In 2000, a group known as the "Bootboys" organized a march in commemoration of Rudolf Hess, near Oslo. There were an Antisemitic speech by march's leader Terje Sjølie, the Nazi salute made and "Sieg Heil" shouted.

Some of march's witnesses filed a complaint with the police, and Sjølie was charged with a violation of section 135a of the Norwegian Penal Code (threatening, insulting, or subjecting to hatred, persecution or contempt, any person or group of persons because of their creed, race, color or national or ethnic origin). He was initially acquitted by the Halden City Court, then convicted by the Borgarting Court of Appeal, and finally acquitted again by the Supreme Court in a 11:6 decision on 17 December 2002.

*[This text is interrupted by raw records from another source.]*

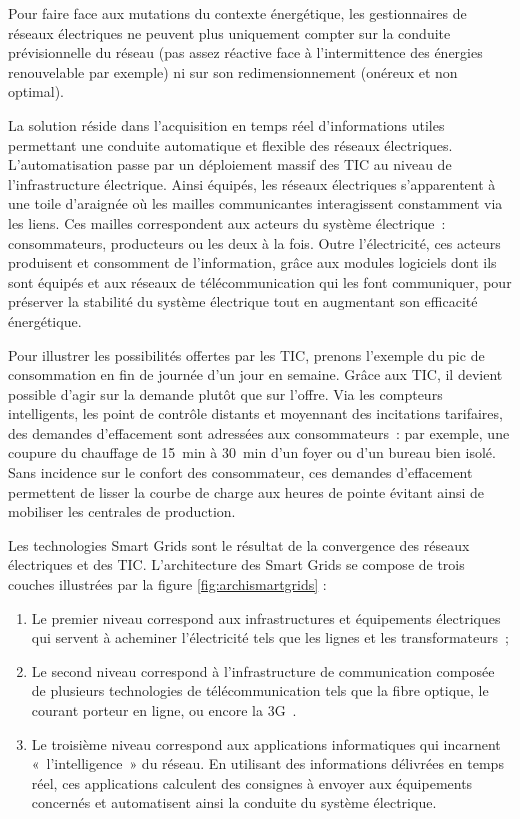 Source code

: Pour faire face aux mutations du contexte énergétique, les gestionnaires de réseaux électriques ne peuvent plus uniquement compter sur la conduite prévisionnelle du réseau (pas assez réactive face à l'intermittence des énergies renouvelable par exemple) ni sur son redimensionnement (onéreux et non optimal). 

La solution réside dans l'acquisition en temps réel d'informations utiles permettant une conduite automatique et flexible des réseaux électriques. L'automatisation passe par un déploiement massif des TIC au niveau de l'infrastructure électrique. Ainsi équipés, les réseaux électriques s'apparentent à une toile d'araignée où les mailles communicantes interagissent constamment via les liens. Ces mailles correspondent aux acteurs du système électrique~: consommateurs, producteurs ou les deux à la fois. 
Outre l'électricité, ces acteurs produisent et consomment de l'information, grâce aux modules logiciels dont ils sont équipés et aux réseaux de télécommunication qui les font communiquer, pour préserver la stabilité du système électrique tout en augmentant son efficacité énergétique. 

Pour illustrer les possibilités offertes par les TIC, prenons l'exemple du pic de consommation en fin de journée d'un jour en semaine. Grâce aux TIC, il devient possible d'agir sur la demande plutôt que sur l'offre. Via les compteurs intelligents, les point de contrôle distants et moyennant des incitations tarifaires, des demandes d'effacement sont adressées aux consommateurs~: par exemple, une coupure du chauffage de 15~min à 30~min d'un foyer ou d'un bureau bien isolé. Sans incidence sur le confort des consommateur, ces demandes d'effacement permettent de lisser la courbe de charge aux heures de pointe évitant ainsi de mobiliser les centrales de production. 

Les technologies Smart Grids sont le résultat de la convergence des réseaux électriques et des TIC. L'architecture des Smart Grids se compose de trois couches illustrées par la figure \ref{fig:archismartgrids} :
\begin{enumerate}
\item Le premier niveau correspond aux infrastructures et équipements électriques qui servent à acheminer l'électricité tels que les lignes et les transformateurs~; 
\item Le second niveau correspond à l'infrastructure de communication composée de plusieurs technologies de télécommunication tels que la fibre optique, le courant porteur en ligne, ou encore la 3G~. 
\item Le troisième niveau correspond aux applications informatiques qui incarnent «~l'intelligence~» du réseau.  En utilisant des informations délivrées en temps réel, ces applications calculent des consignes à envoyer aux équipements concernés et automatisent ainsi la conduite du système électrique.
\end{enumerate}


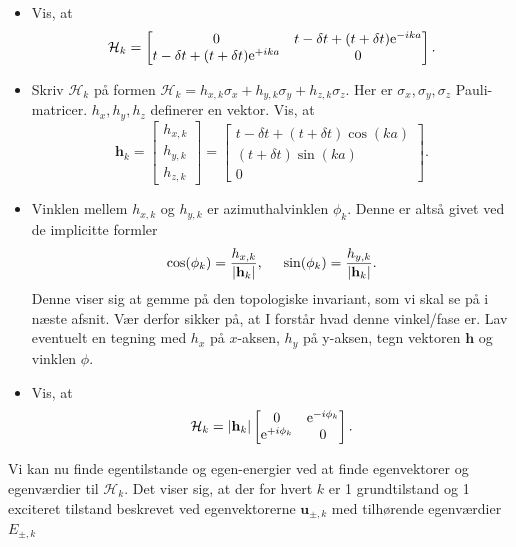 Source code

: \documentclass[11pt, a4paper]{article}
\def\te{{\rm e}}
\begin{document}
\begin{itemize}
	\item Vis, at
	\begin{equation}
	\mathcal{H}_k = \begin{bmatrix} 0 & t - \delta t + (t + \delta t)\te^{-ika} \\ t - \delta t + (t + \delta t)\te^{+ika} & 0 \end{bmatrix}.
	\end{equation}  

	\item Skriv $\mathcal{H}_k$ på formen $\mathcal{H}_k = h_{x, k} \sigma_x + h_{y, k} \sigma_y + h_{z, k} \sigma_z$. Her er $\sigma_x, \sigma_y, \sigma_z$ Pauli-matricer. $h_x, h_y, h_z$ definerer en vektor. Vis, at
	\begin{equation}
	\mathbf{h}_k = \begin{bmatrix} h_{x, k} \\ h_{y, k} \\ h_{z, k} \end{bmatrix} = \begin{bmatrix}  t - \delta t + (t + \delta t)\cos(ka) \\ (t + \delta t)\sin(ka) \\ 0 \end{bmatrix}.
	\end{equation}

	\item Vinklen mellem $h_{x, k}$ og $h_{y, k}$ er azimuthalvinklen $\phi_k$. Denne er altså givet ved de implicitte formler
	\begin{equation}
	\cos(\phi_k) = \frac{h_{x, k}}{|\mathbf{h}_k|}, \hspace{0.5cm} \sin(\phi_k) = \frac{h_{y, k}}{|\mathbf{h}_k|}.
	\label{eq.phik_definition}
	\end{equation}
	Denne viser sig at gemme på den topologiske invariant, som vi skal se på i næste afsnit. Vær derfor sikker på, at I forstår hvad denne vinkel/fase er. Lav eventuelt en tegning med $h_x$ på $x$-aksen, $h_y$ på y-aksen, tegn vektoren $\mathbf{h}$ og vinklen $\phi$. 

	\item Vis, at
	\begin{equation}
	\mathcal{H}_k = |\mathbf{h}_k| \begin{bmatrix} 0 & \te^{-i \phi_k} \\ \te^{+i \phi_k} & 0 \end{bmatrix}.
	\label{eq.H_k_final}
	\end{equation}
\end{itemize}
Vi kan nu finde egentilstande og egen-energier ved at finde egenvektorer og egenværdier til $\mathcal{H}_k$. Det viser sig, at der for hvert $k$ er 1 grundtilstand og 1 exciteret tilstand beskrevet ved egenvektorerne $\mathbf{u}_{\pm, k}$ med tilhørende egenværdier $E_{\pm, k}$
\end{document}
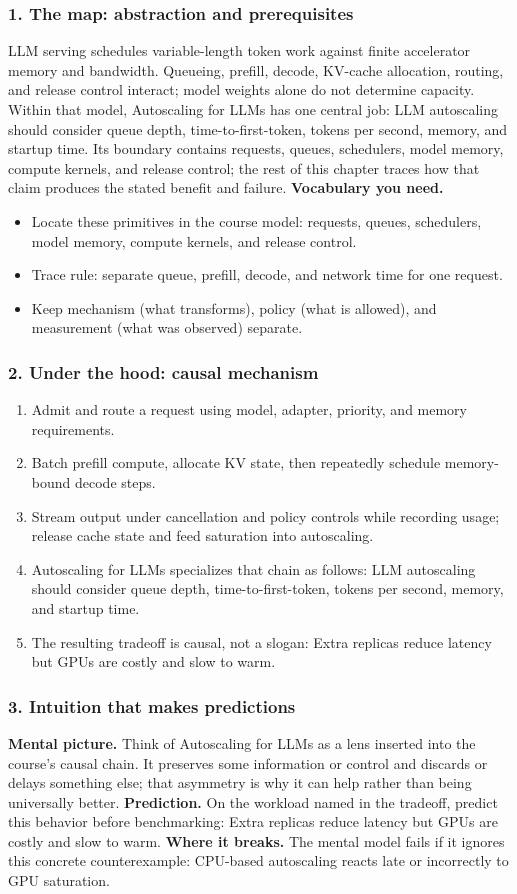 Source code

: \subsubsection*{1. The map: abstraction and prerequisites}
LLM serving schedules variable-length token work against finite accelerator memory and bandwidth. Queueing, prefill, decode, KV-cache allocation, routing, and release control interact; model weights alone do not determine capacity.
Within that model, Autoscaling for LLMs has one central job: LLM autoscaling should consider queue depth, time-to-first-token, tokens per second, memory, and startup time. Its boundary contains requests, queues, schedulers, model memory, compute kernels, and release control; the rest of this chapter traces how that claim produces the stated benefit and failure.
\textbf{Vocabulary you need.}\begin{itemize}
\item Locate these primitives in the course model: requests, queues, schedulers, model memory, compute kernels, and release control.
\item Trace rule: separate queue, prefill, decode, and network time for one request.
\item Keep mechanism (what transforms), policy (what is allowed), and measurement (what was observed) separate.
\end{itemize}
\subsubsection*{2. Under the hood: causal mechanism}\begin{enumerate}
\item Admit and route a request using model, adapter, priority, and memory requirements.
\item Batch prefill compute, allocate KV state, then repeatedly schedule memory-bound decode steps.
\item Stream output under cancellation and policy controls while recording usage; release cache state and feed saturation into autoscaling.
\item Autoscaling for LLMs specializes that chain as follows: LLM autoscaling should consider queue depth, time-to-first-token, tokens per second, memory, and startup time.
\item The resulting tradeoff is causal, not a slogan: Extra replicas reduce latency but GPUs are costly and slow to warm.
\end{enumerate}
\subsubsection*{3. Intuition that makes predictions}
\textbf{Mental picture.} Think of Autoscaling for LLMs as a lens inserted into the course's causal chain. It preserves some information or control and discards or delays something else; that asymmetry is why it can help rather than being universally better.
\textbf{Prediction.} On the workload named in the tradeoff, predict this behavior before benchmarking: Extra replicas reduce latency but GPUs are costly and slow to warm.
\textbf{Where it breaks.} The mental model fails if it ignores this concrete counterexample: CPU-based autoscaling reacts late or incorrectly to GPU saturation.
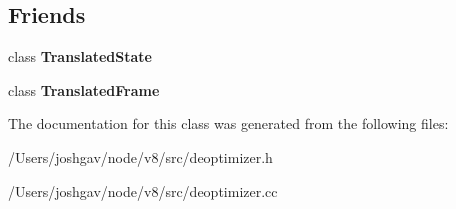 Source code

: \subsection*{Friends}
\begin{DoxyCompactItemize}
\item 
class {\bfseries Translated\+State}\hypertarget{classv8_1_1internal_1_1_translated_value_a93214c289745cbbfea7af56c3a474a3b}{}\label{classv8_1_1internal_1_1_translated_value_a93214c289745cbbfea7af56c3a474a3b}

\item 
class {\bfseries Translated\+Frame}\hypertarget{classv8_1_1internal_1_1_translated_value_ad4b90445e09d78ff767023f5f395b382}{}\label{classv8_1_1internal_1_1_translated_value_ad4b90445e09d78ff767023f5f395b382}

\end{DoxyCompactItemize}


The documentation for this class was generated from the following files\+:\begin{DoxyCompactItemize}
\item 
/\+Users/joshgav/node/v8/src/deoptimizer.\+h\item 
/\+Users/joshgav/node/v8/src/deoptimizer.\+cc\end{DoxyCompactItemize}
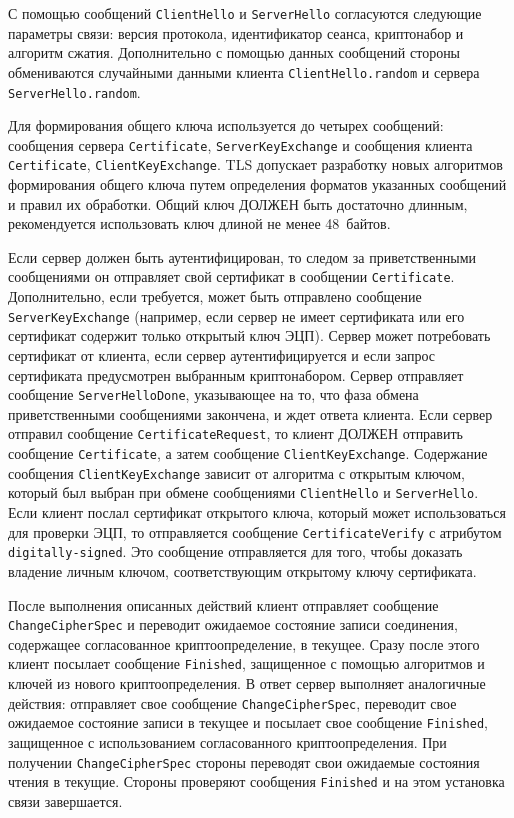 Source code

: С помощью сообщений \lstinline{ClientHello} и \lstinline{ServerHello} 
согласуются следующие параметры связи: версия протокола, идентификатор 
сеанса, криптонабор и алгоритм сжатия. Дополнительно с помощью данных 
сообщений стороны обмениваются случайными данными клиента 
\lstinline{ClientHello.random} и сервера \lstinline{ServerHello.random}. 

Для формирования общего ключа используется до четырех сообщений: сообщения 
сервера \lstinline{Certificate}, \lstinline{ServerKeyExchange} и сообщения 
клиента \lstinline{Certificate}, \lstinline{ClientKeyExchange}. TLS 
допускает разработку новых алгоритмов формирования общего ключа путем 
определения форматов указанных сообщений и правил их обработки. Общий ключ 
ДОЛЖЕН быть достаточно длинным, рекомендуется использовать ключ длиной не 
менее 48~байтов.  

Если сервер должен быть аутентифицирован, то следом за приветственными
сообщениями он отправляет свой сертификат в сообщении
\lstinline{Certificate}. Дополнительно, если требуется, может быть
отправлено сообщение \lstinline{ServerKeyExchange} (например, если сервер
не имеет сертификата или его сертификат содержит только открытый ключ ЭЦП).
Сервер может потребовать сертификат от клиента, если сервер
аутентифицируется и если запрос сертификата предусмотрен выбранным
криптонабором. Сервер отправляет сообщение \lstinline{ServerHelloDone},
указывающее на то, что фаза обмена приветственными сообщениями закончена, и
ждет ответа клиента. Если сервер отправил сообщение
\lstinline{CertificateRequest}, то клиент ДОЛЖЕН отправить сообщение
\lstinline{Certificate}, а затем сообщение \lstinline{ClientKeyExchange}.
Содержание сообщения \lstinline{ClientKeyExchange} зависит от алгоритма с
открытым ключом, который был выбран при обмене сообщениями
\lstinline{ClientHello} и \lstinline{ServerHello}. Если клиент послал
сертификат открытого ключа, который может использоваться для проверки ЭЦП,
то отправляется сообщение \lstinline{CertificateVerify} с атрибутом
\lstinline{digitally-signed}. Это сообщение отправляется для того, чтобы
доказать владение личным ключом, соответствующим открытому ключу
сертификата.

После выполнения описанных действий клиент отправляет сообщение
\lstinline{ChangeCipherSpec} и переводит ожидаемое состояние записи
соединения, содержащее согласованное криптоопределение, в текущее. Сразу
после этого клиент посылает сообщение \lstinline{Finished}, защищенное с
помощью алгоритмов и ключей из нового криптоопределения. В ответ сервер
выполняет аналогичные действия: отправляет свое сообщение
\lstinline{ChangeCipherSpec}, переводит свое ожидаемое состояние записи в
текущее и посылает свое сообщение \lstinline{Finished}, защищенное с
использованием согласованного криптоопределения. При получении
\lstinline{ChangeCipherSpec} стороны переводят свои ожидаемые состояния
чтения в текущие. Стороны проверяют сообщения \lstinline{Finished} и на
этом установка связи завершается.

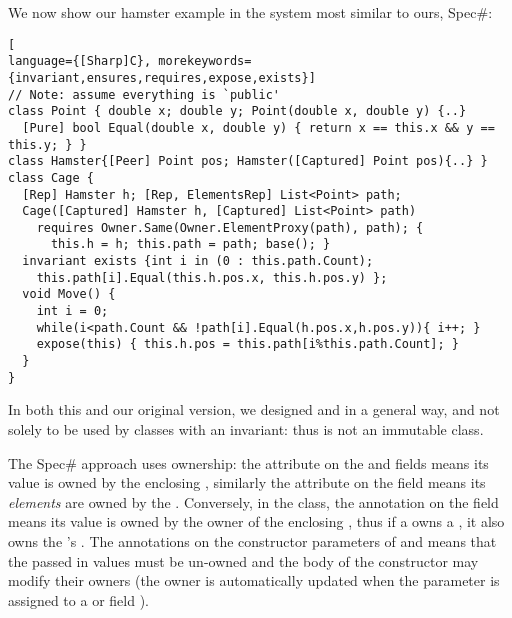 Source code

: We now show our hamster example in the system most similar to ours, Spec\#:
\begin{lstlisting}[
language={[Sharp]C}, morekeywords={invariant,ensures,requires,expose,exists}]
// Note: assume everything is `public'
class Point { double x; double y; Point(double x, double y) {..}
  [Pure] bool Equal(double x, double y) { return x == this.x && y == this.y; } }
class Hamster{[Peer] Point pos; Hamster([Captured] Point pos){..} }
class Cage {
  [Rep] Hamster h; [Rep, ElementsRep] List<Point> path;
  Cage([Captured] Hamster h, [Captured] List<Point> path)
    requires Owner.Same(Owner.ElementProxy(path), path); {
      this.h = h; this.path = path; base(); }
  invariant exists {int i in (0 : this.path.Count);
    this.path[i].Equal(this.h.pos.x, this.h.pos.y) };
  void Move() {
    int i = 0;
    while(i<path.Count && !path[i].Equal(h.pos.x,h.pos.y)){ i++; }
    expose(this) { this.h.pos = this.path[i%this.path.Count]; }
  }
}
\end{lstlisting}

In both this and our original version, we designed \Q@Point@ and \Q@Hamster@ in a general way, and not solely to be used by classes with an invariant: thus \Q@Point@ is not an immutable class.

The Spec\# approach uses ownership: the \Q@Rep@ attribute on the \Q@h@ and \Q@path@ fields means its value is owned by the enclosing \Q@Cage@, similarly the \Q@ElementsRep@ attribute on the \Q@path@ field means its \emph{elements} are owned by the \Q@Cage@. Conversely, in the \Q@Hamster@ class, the \Q@Peer@ annotation on the \Q@pos@ field means its value is owned by the owner of the enclosing \Q@Hamster@, thus if a \Q@Cage@ owns a \Q@Hamster@, it also owns the \Q@Hamster@'s \Q@pos@. The \Q@Captured@ annotations on the constructor parameters of \Q@Cage@ and \Q@Hamster@ means that the passed in values must be un-owned and the body of the constructor may modify their owners (the owner is automatically updated when the parameter is assigned to a \Q@Rep@ or \Q@Peer@ field
%
).

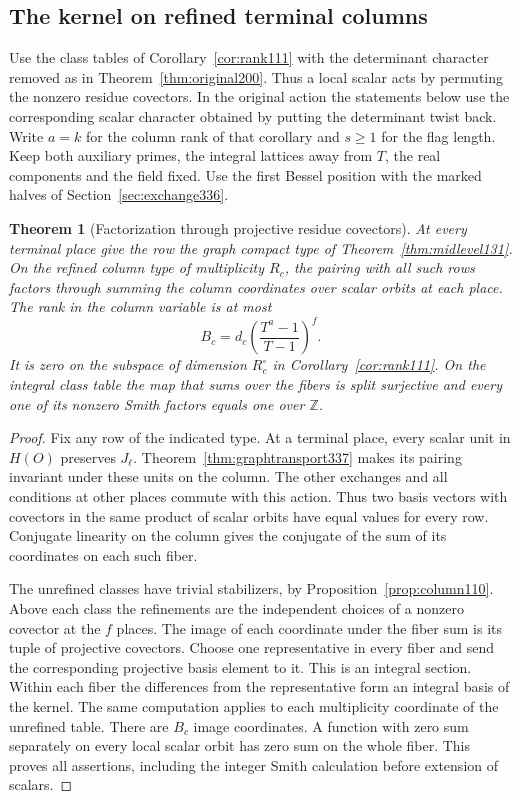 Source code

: \documentclass[a4paper,11pt]{article}
\newtheorem{theorem}[proposition]{Theorem}
\theoremstyle{definition}
\theoremstyle{remark}
\numberwithin{equation}{section}
\begin{document}
\subsection{The kernel on refined terminal columns}\label{sec:projectiveperiod337}
Use the class tables of Corollary~\ref{cor:rank111} with the
determinant character removed as in Theorem~\ref{thm:original200}.
Thus a local scalar acts by permuting the nonzero residue covectors.
In the original action the statements below use the corresponding
scalar character obtained by putting the determinant twist back.
Write \(a=k\) for the column rank of that corollary and \(s\ge1\)
for the flag length. Keep both auxiliary primes, the integral
lattices away from \(T\), the real components and the field fixed.
Use the first Bessel position with the marked halves of
Section~\ref{sec:exchange336}.

\begin{theorem}[Factorization through projective residue covectors]\label{thm:projectiveperiod337}
At every terminal place give the row the graph compact type of
Theorem~\ref{thm:midlevel131}. On the refined column type of
multiplicity \(R_c\), the pairing with all such rows factors through
summing the column coordinates over scalar orbits at each place.
The rank in the column variable is at most
\[
             B_c=d_c\left(\frac{T^a-1}{T-1}\right)^f .
\]
It is zero on the subspace of dimension \(R_c^\circ\) in
Corollary~\ref{cor:rank111}. On the integral class table the
map that sums over the fibers is split surjective and every one
of its nonzero Smith factors equals one over \(\mathbb Z\).
\end{theorem}
\begin{proof}
Fix any row of the indicated type. At a terminal place, every
scalar unit in \(H(O)\) preserves \(J_\ell\). Theorem~\ref{thm:graphtransport337}
makes its pairing invariant under these units on the column.
The other exchanges and all conditions at other places commute
with this action. Thus two basis vectors with covectors in the
same product of scalar orbits have equal values for every row.
Conjugate linearity on the column gives the conjugate of the
sum of its coordinates on each such fiber.

The unrefined classes have trivial stabilizers, by
Proposition~\ref{prop:column110}. Above each class the refinements
are the independent choices of a nonzero covector at the \(f\)
places. The image of each coordinate under the fiber sum is its
tuple of projective covectors. Choose one representative in every
fiber and send the corresponding projective basis element to it.
This is an integral section. Within each fiber the differences
from the representative form an integral basis of the kernel.
The same computation applies to each multiplicity coordinate of
the unrefined table. There are \(B_c\) image coordinates. A
function with zero sum separately on every local scalar orbit
has zero sum on the whole fiber. This proves all assertions,
including the integer Smith calculation before extension of scalars.
\end{proof}
\end{document}

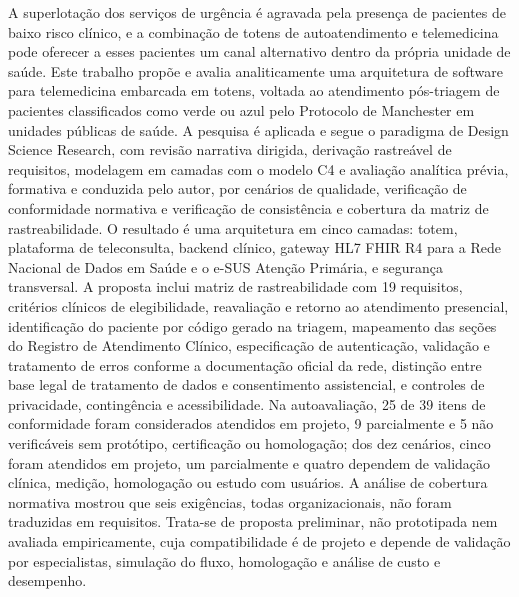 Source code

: A superlotação dos serviços de urgência é agravada pela presença de pacientes de baixo risco clínico, e a combinação de totens de autoatendimento e telemedicina pode oferecer a esses pacientes um canal alternativo dentro da própria unidade de saúde. Este trabalho propõe e avalia analiticamente uma arquitetura de software para telemedicina embarcada em totens, voltada ao atendimento pós-triagem de pacientes classificados como verde ou azul pelo Protocolo de Manchester em unidades públicas de saúde. A pesquisa é aplicada e segue o paradigma de Design Science Research, com revisão narrativa dirigida, derivação rastreável de requisitos, modelagem em camadas com o modelo C4 e avaliação analítica prévia, formativa e conduzida pelo autor, por cenários de qualidade, verificação de conformidade normativa e verificação de consistência e cobertura da matriz de rastreabilidade. O resultado é uma arquitetura em cinco camadas: totem, plataforma de teleconsulta, backend clínico, gateway HL7 FHIR R4 para a Rede Nacional de Dados em Saúde e o e-SUS Atenção Primária, e segurança transversal. A proposta inclui matriz de rastreabilidade com 19 requisitos, critérios clínicos de elegibilidade, reavaliação e retorno ao atendimento presencial, identificação do paciente por código gerado na triagem, mapeamento das seções do Registro de Atendimento Clínico, especificação de autenticação, validação e tratamento de erros conforme a documentação oficial da rede, distinção entre base legal de tratamento de dados e consentimento assistencial, e controles de privacidade, contingência e acessibilidade. Na autoavaliação, 25 de 39 itens de conformidade foram considerados atendidos em projeto, 9 parcialmente e 5 não verificáveis sem protótipo, certificação ou homologação; dos dez cenários, cinco foram atendidos em projeto, um parcialmente e quatro dependem de validação clínica, medição, homologação ou estudo com usuários. A análise de cobertura normativa mostrou que seis exigências, todas organizacionais, não foram traduzidas em requisitos. Trata-se de proposta preliminar, não prototipada nem avaliada empiricamente, cuja compatibilidade é de projeto e depende de validação por especialistas, simulação do fluxo, homologação e análise de custo e desempenho.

The Supreme Court found that penalizing approval of Nazism would involve prohibiting Nazi organizations, which it considered would go too far and be incompatible with the right to freedom of speech. The majority held that the speech contained derogatory and offensive remarks, but that no actual threats were made, nor any instructions to carry out any particular actions.

CERD proceedings and opinion

On 17 June 2003, representatives of the Jewish community and Norwegian Antiracist Centre filed a communication before CERD. On 9 March 2005, the Committee declared the communication admissible. On 15 August 2005, it delivered the decision. The Committee reaffirmed that the prohibition of all ideas based upon racial superiority or hatred is compatible with the right to freedom of opinion and expression and concluded that the statements of Mr. Sjolie [sic], given that they were of exceptionally/manifestly offensive character, are not protected by the due regard clause, and that accordingly his acquittal by the Supreme Court of Norway gave rise to a violation of article 4, and consequently article 6, of the Convention (Para 10.5).

Significant conclusions include also that the deference to Hitler and his principles and 'footsteps' must in the Committee's view be taken as incitement at least to racial discrimination, if not to violence (Para 10.4).